On the other hand, Philip II was absolute master of an empire so superior to the other states of the world in extent, in resources, and especially in military and naval forces as to make the project of enlarging that empire into a universal monarchy seem a perfectly feasible scheme; and Philip had both the ambition to perform that project and the resolution to devote all his energies and all his means to its realization. Since the downfall of the Roman Empire no such preponderating power had existed in the world. During the mediæval centuries the chief European kingdoms were slowly moulding themselves out of the feudal chaos; and though the wars with each other were numerous and desperate, and several of their respective kings figured for a time as mighty conquerors, none of them in those times acquired the consistency and perfect organization which are requisite for a long-sustained career of aggrandizement. After the consolidation of the great kingdoms they for some time kept each other in mutual check.
During the first half of the sixteenth century the balancing system was successfully practised by European statesmen. But when Philip II reigned, France had become so miserably weak through her civil wars that he had nothing to dread from the rival state which had so long curbed his father, the Emperor Charles V. In Germany, Italy, and Poland he had either zealous friends and dependents or weak and divided enemies. Against the Turks he had gained great and glorious successes; and he might look round the Continent of Europe without discerning a single antagonist of whom he could stand in awe. Spain, when he acceded to the throne, was at the zenith of her power.
The hardihood and spirit which the Aragonese, the Castilians, and the other nations of the peninsula had acquired during centuries of free institutions and successful war against the Moors had not yet become obliterated. Charles V had, indeed, destroyed the liberties of Spain; but that had been done too recently for its full evil to be felt in Philip's time. A people cannot be debased in a single generation; and the Spaniards under Charles V and Philip II proved the truth of the remark that no nation is ever so formidable to its neighbors, for a time, as a nation which, after being trained up in self-government, passes suddenly under a despotic ruler. The energy of democratic institutions survives for a few generations, and to it are superadded the decision and certainty which are the attributes of government when all its powers are directed by a single mind. It is true that this preter-natural vigor is short-lived: national corruption and debasement gradually follow the loss of the national liberties; but there is an interval before their workings are felt, and in that interval the most ambitious schemes of foreign conquest are often successfully undertaken.
Philip had also the advantage of finding himself at the head of a large standing army in a perfect state of discipline and equipment, in an age when, except some few insignificant corps, standing armies were unknown in Christendom. The renown of the Spanish troops was justly high, and the infantry in particular was considered the best in the world. His fleet, also, was far more numerous and better appointed than that of any other European power; and both his soldiers and his sailors had the confidence in themselves and their commanders which a long career of successful warfare alone can create.

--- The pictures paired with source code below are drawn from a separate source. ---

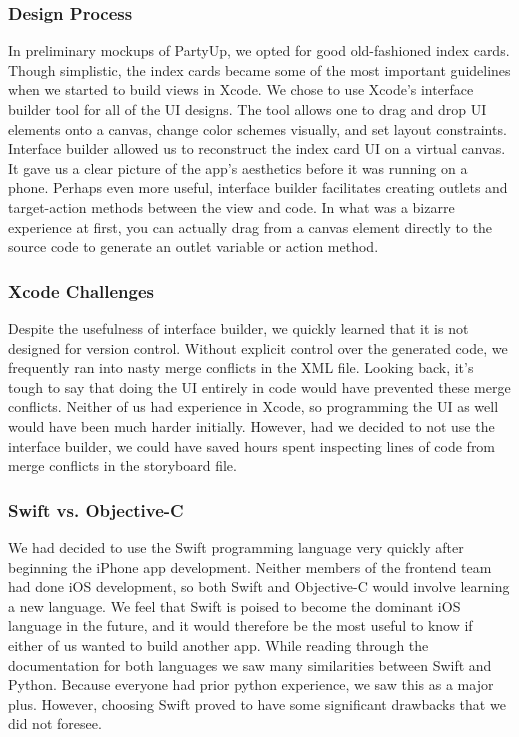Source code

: \documentclass[12pt]{article}
\begin{document}
\subsubsection{Design Process}


In preliminary mockups of PartyUp, we opted for good old-fashioned index cards. Though simplistic, the index cards became some of the most important guidelines when we started to build views in Xcode.
We chose to use Xcode's interface builder tool for all of the UI designs. The tool allows one to drag and drop UI elements onto a canvas, change color schemes visually, and set layout constraints.
Interface builder allowed us to reconstruct the index card UI on a virtual canvas. It gave us a clear picture of the app's aesthetics before it was running on a phone. 
Perhaps even more useful, interface builder facilitates creating outlets and target-action methods between the view and code. 
In what was a bizarre experience at first, you can actually drag from a canvas element directly to the source code to generate an outlet variable or action method. 

\subsubsection{Xcode Challenges}

Despite the usefulness of interface builder, we quickly learned that it is not designed for version control.
Without explicit control over the generated code, we frequently ran into nasty merge conflicts in the XML file.
Looking back, it's tough to say that doing the UI entirely in code would have prevented these merge conflicts. 
Neither of us had experience in Xcode, so programming the UI as well would have been much harder initially. 
However, had we decided to not use the interface builder, we could have saved hours spent inspecting lines of code from merge conflicts in the storyboard file. 

\subsubsection{Swift vs. Objective-C}
We had decided to use the Swift programming language very quickly after beginning the iPhone app development.
Neither members of the frontend team had done iOS development, so both Swift and Objective-C would involve learning a new language. 
We feel that Swift is poised to become the dominant iOS language in the future, and it would therefore be the most useful to know if either of us wanted to build another app. 
While reading through the documentation for both languages we saw many similarities between Swift and Python. 
Because everyone had prior python experience, we saw this as a major plus. 
However, choosing Swift proved to have some significant drawbacks that we did not foresee. 
\end{document}
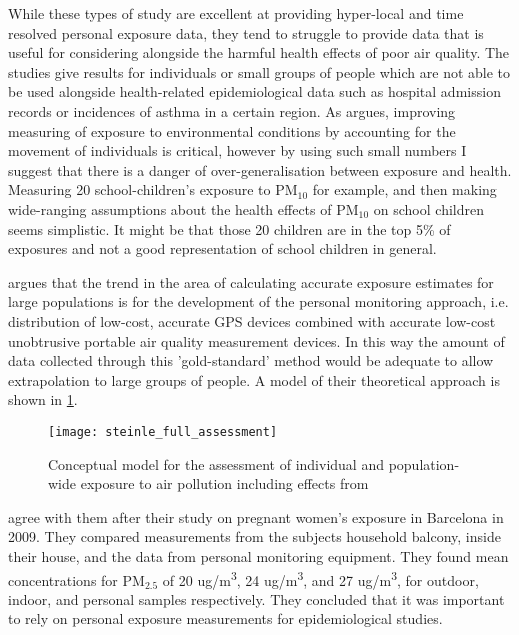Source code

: While these types of study are excellent at providing hyper-local and time resolved personal exposure data, they tend to struggle to provide data that is useful for considering alongside the harmful health effects of poor air quality. The studies give results for individuals or small groups of people which are not able to be used alongside health-related epidemiological data such as hospital admission records or incidences of asthma in a certain region. As \cite{Chaix2013} argues, improving measuring of exposure to environmental conditions by accounting for the movement of individuals is critical, however by using such small numbers I suggest that there is a danger of over-generalisation between exposure and health. Measuring 20 school-children's exposure to PM$_{10}$ for example, and then making wide-ranging assumptions about the health effects of PM$_{10}$ on school children seems simplistic. It might be that those 20 children are in the top 5\% of exposures and not a good representation of school children in general.

\cite{Steinle2013} argues that the trend in the area of calculating accurate exposure estimates for large populations is for the development of the personal monitoring approach, i.e. distribution of low-cost, accurate GPS devices combined with accurate low-cost unobtrusive portable air quality measurement devices. In this way the amount of data collected through this 'gold-standard' method would be adequate to allow extrapolation to large groups of people. A model of their theoretical approach is shown in \ref{fig:steinle_full_assessment}.

\begin{figure}[H]
\centering
\texttt{[image: steinle\_full\_assessment]}
\caption{Conceptual model for the assessment of individual and population-wide exposure to air pollution including effects from \cite{Steinle2013}}
\label{fig:steinle_full_assessment}
\end{figure}

\cite{Minguillon2012} agree with them after their study on pregnant women's exposure in Barcelona in 2009. They compared measurements from the subjects household balcony, inside their house, and the data from personal monitoring equipment. They found mean concentrations for PM$_{2.5}$ of 20 ug/m\textsuperscript{3}, 24 ug/m\textsuperscript{3}, and 27 ug/m\textsuperscript{3}, for outdoor, indoor, and personal samples respectively. They concluded that it was important to rely on personal exposure measurements for epidemiological studies.

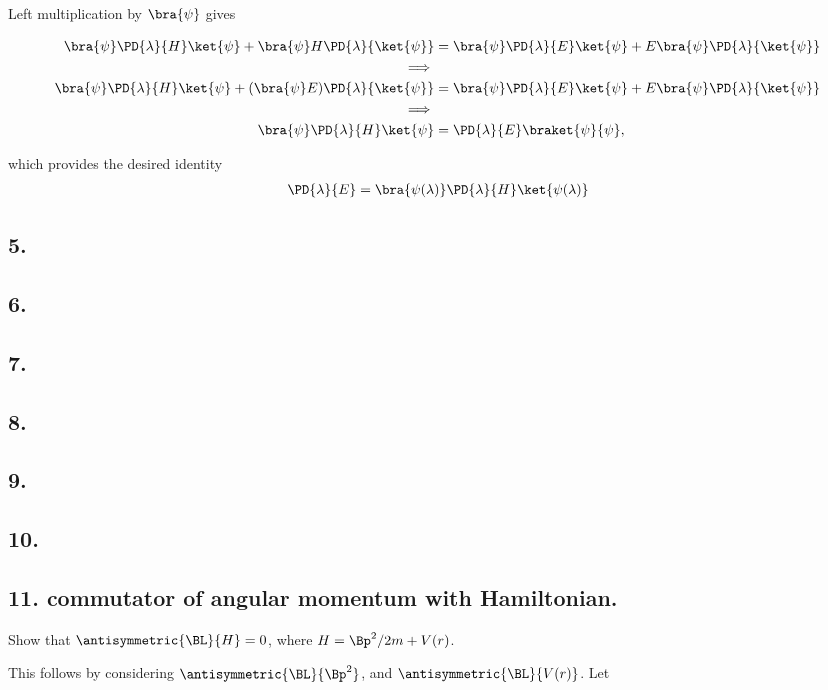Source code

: Left multiplication by $\bra{\psi}$ gives

\begin{align*}
\bra{\psi}\PD{\lambda}{H} \ket{\psi} +\bra{\psi}H \PD{\lambda}{\ket{\psi}} &= \bra{\psi}\PD{\lambda}{E} \ket{\psi} +  E \bra{\psi}\PD{\lambda}{\ket{\psi} } \\
\implies \\
\bra{\psi}\PD{\lambda}{H} \ket{\psi} +(\bra{\psi}E) \PD{\lambda}{\ket{\psi}} &= \bra{\psi}\PD{\lambda}{E} \ket{\psi} +  E \bra{\psi}\PD{\lambda}{\ket{\psi} } \\
\implies \\
\bra{\psi}\PD{\lambda}{H} \ket{\psi} &= \PD{\lambda}{E} \braket{\psi}{\psi},
\end{align*}

which provides the desired identity
\begin{align}\label{eqn:desaiCh3:1}
\PD{\lambda}{E} 
= \bra{\psi(\lambda)}\PD{\lambda}{H} \ket{\psi(\lambda)}
\end{align}

\subsection{5. }
\subsection{6. }
\subsection{7. }
\subsection{8. }
\subsection{9. }
\subsection{10. }
\subsection{11. commutator of angular momentum with Hamiltonian.}

Show that $\antisymmetric{\BL}{H} = 0$, where $H = \Bp^2/2m + V(r)$.

This follows by considering $\antisymmetric{\BL}{\Bp^2}$, and $\antisymmetric{\BL}{V(r)}$.  Let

Besides the Spanish crown, Philip succeeded to the kingdom of Naples and Sicily, the duchy of Milan, Franche-Comté, and the Netherlands. In Africa he possessed Tunis, Oran, the Cape Verd and the Canary islands; and in Asia, the Philippine and Sunda islands and a part of the Moluccas. Beyond the Atlantic he was lord of the most splendid portions of the New World, which Columbus found "for Castile and Leon." The empires of Peru and Mexico, New Spain, and Chile, with their abundant mines of the precious metals, Española and Cuba, and many other of the American islands were provinces of the sovereign of Spain.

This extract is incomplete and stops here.